На стене на самом видном месте висел уже новый номер стенгазеты.
— Ай да Громов! Да, ведь, он с нами вместе стрелял. Когда же это он успел?
В газете-результаты сегодняшней стрельбы. В самой середине листа нарисован Бабышев. Лежит он и спит, а под голову винтовка положена.
Внизу стихи:
И такие есть ребятки —
Больно любят «молоко».
Пули сыплются внакладку,
От мишеней далеко!
Рота — в тир, Ильюша спать —
Не разбудишь парня!
Вот как учится стрелять
Бабышев «ударник».
— Трепачи, — сказал Бабышев и ушел из казармы.
Назавтра был у нас день отдыха. Мы ожидали шефов — рабочих швейной фабрики.
Они живут в Ленинграде и приезжают к нам в гости.
Целым взводом пошли мы их встречать.
Поезд опаздывал. От нечего делать мы собрались в кружок на платформе и горланили песни.
Вдруг кто-то крикнул:
— Прет, прет!
Из-за поворота, храпя и вздрагивая, выкатил паровоз. За ним спешили десятка полтора темно-зеленых вагонов.
Паровоз застопорил и стал как вкопанный. Изо всех вагонов вылезли пассажиры и горохом рассыпались по платформе. Только пассажиры из первого вагона как сошли со ступенек, так и остановились около паровоза. Смеются, переговариваются. Видно, все между собой знакомы.
«Это и есть шефы», догадались мы и подошли к ним.
Поздоровались, построились в колонну по четыре и двинулись с песней к нашим казармам.
После обеда шефы стали проверять наши успехи. Одни пошли в казарму, другие — в клуб и библиотеку, третьи в тир. Я тоже пошел в тир.
Открыл я дверь и вижу: стоит в тире Бабышев и о чем-то громко рассказывает. Я подошел ближе. Смотрю: в руках он держит мелкокалиберную винтовку и объясняет девушкам, как надо стрелять.
— Главное — не спешить. Целиться спокойно, под самое яблочко. Курок не дергать. Плавненько спускайте. Пуля так прямо в яблочко и войдет!
«Ишь, — думаю, — гусь лапчатый! Объясняешь как отделком, а сам-то… пуля тебя оцарапай… Что ни выстрел — убыток пролетарскому государству».
— Ну-с. давайте постреляем!
Это командир взвода Кремнев пришел, принес патронов для мелкокалиберки.
— Подходите, товарищи шефы. Только очередь соблюдайте. В три винтовки стрелять будете.
Тут я и выбрал момент, подошел к одной девушке с КИМом на юнгштурмовке и говорю:
— Вызовите учителя своего соревноваться в стрельбе.
— Что вы!.. Да куда мне!
— Все равно, вызовите.
— Ну, ладно, — говорит девушка.
Я в сторонку отошел. Наблюдаю, что выйдет.
Комсомолка подходит к Илье и говорит ему:
— Товарищ учитель! идемте стрелять.
— Идемте!
— Вы, ведь, тоже будете?
— Да, знаете, патронов мало, только для вас припасли. Мы уж после постреляем. Каждый день этим делом занимаемся.
А она не отстает:
— Хватит патронов! Давайте с вами соревноваться. Я вас вызываю.

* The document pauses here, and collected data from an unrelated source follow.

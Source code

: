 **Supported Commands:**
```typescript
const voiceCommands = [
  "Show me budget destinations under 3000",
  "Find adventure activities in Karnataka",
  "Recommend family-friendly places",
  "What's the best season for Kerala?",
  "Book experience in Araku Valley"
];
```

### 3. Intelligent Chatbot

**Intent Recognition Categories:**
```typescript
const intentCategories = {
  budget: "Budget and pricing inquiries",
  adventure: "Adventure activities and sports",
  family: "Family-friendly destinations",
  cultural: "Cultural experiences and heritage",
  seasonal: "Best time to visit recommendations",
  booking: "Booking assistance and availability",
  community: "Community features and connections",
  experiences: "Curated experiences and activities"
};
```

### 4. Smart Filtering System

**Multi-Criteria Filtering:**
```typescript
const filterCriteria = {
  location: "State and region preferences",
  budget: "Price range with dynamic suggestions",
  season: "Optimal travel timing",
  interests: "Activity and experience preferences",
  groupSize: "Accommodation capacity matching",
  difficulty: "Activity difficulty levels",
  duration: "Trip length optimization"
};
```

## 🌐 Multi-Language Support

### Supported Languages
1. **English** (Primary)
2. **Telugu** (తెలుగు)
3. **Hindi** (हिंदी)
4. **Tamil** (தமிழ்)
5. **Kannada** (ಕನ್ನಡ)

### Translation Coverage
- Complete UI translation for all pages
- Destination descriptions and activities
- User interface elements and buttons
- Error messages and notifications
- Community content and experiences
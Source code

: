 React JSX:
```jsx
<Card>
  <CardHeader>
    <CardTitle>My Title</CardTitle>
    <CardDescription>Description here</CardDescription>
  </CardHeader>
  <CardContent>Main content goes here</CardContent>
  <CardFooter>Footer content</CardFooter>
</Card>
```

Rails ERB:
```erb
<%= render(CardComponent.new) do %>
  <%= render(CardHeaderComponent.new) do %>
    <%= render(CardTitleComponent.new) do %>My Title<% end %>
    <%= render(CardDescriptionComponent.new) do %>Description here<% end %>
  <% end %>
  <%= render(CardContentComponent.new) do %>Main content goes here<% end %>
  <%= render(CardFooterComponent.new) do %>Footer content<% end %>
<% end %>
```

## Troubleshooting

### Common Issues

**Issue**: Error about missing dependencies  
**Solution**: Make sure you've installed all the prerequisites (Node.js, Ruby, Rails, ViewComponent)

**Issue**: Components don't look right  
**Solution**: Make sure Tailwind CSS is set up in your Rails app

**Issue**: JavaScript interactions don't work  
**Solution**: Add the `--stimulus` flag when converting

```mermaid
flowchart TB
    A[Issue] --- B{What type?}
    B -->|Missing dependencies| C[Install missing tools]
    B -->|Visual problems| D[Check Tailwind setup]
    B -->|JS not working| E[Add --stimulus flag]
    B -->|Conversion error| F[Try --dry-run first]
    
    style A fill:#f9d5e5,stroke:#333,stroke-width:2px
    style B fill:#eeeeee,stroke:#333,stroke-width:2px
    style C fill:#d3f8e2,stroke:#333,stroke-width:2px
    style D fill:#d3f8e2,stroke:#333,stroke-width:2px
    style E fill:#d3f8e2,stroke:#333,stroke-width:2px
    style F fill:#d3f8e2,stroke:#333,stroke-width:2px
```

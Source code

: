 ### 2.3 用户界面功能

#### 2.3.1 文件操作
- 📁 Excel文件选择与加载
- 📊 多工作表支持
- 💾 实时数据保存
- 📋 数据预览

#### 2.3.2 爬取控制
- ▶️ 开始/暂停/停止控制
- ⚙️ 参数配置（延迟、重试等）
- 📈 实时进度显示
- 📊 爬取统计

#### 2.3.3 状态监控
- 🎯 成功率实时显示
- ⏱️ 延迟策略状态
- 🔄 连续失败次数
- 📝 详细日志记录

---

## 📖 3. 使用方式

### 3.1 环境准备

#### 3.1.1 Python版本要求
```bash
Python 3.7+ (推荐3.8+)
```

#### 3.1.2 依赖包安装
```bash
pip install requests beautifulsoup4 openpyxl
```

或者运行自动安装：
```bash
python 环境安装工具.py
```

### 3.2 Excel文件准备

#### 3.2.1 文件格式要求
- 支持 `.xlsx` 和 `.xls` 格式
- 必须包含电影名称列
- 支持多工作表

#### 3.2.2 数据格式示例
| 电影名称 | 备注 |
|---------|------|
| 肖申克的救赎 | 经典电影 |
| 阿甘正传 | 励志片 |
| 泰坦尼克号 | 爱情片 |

Бабышеву деваться некуда — принял он вызов.
Я подошел к командиру взвода. Говорю ему шепотком:
— Товарищ командир! Дайте Илье пострелять: он с шефами соревнуется…
— Так, ведь, он же осрамит нас всех!
— А после него вы стреляйте, да и я, пожалуй, не подкачаю…
Так устроили мы заговор.
Комсомолка и Бабышев стали рядом. Илья долго пристраивал винтовку, щурился, примерялся. Отстреляли. Пошли к мишеням.
Бабышев уткнул нос в свою мишень, искал, искал — ни одной пробоины.
— А у меня все пять в черном — Кричит комсомолка. — Я все делала, как вы сказали, даже не дышала.
— Наверно, винтовка у меня негодная, — проворчал Бабышев.
— А это мы проверим, — сказал комвзвода.
Проверили. Винтовка, конечно, оказалась хорошая.
С этого дня Бабышева точно подменили. В строй он больше не опаздывал, а во время «мертвого часа» стал куда-то пропадать.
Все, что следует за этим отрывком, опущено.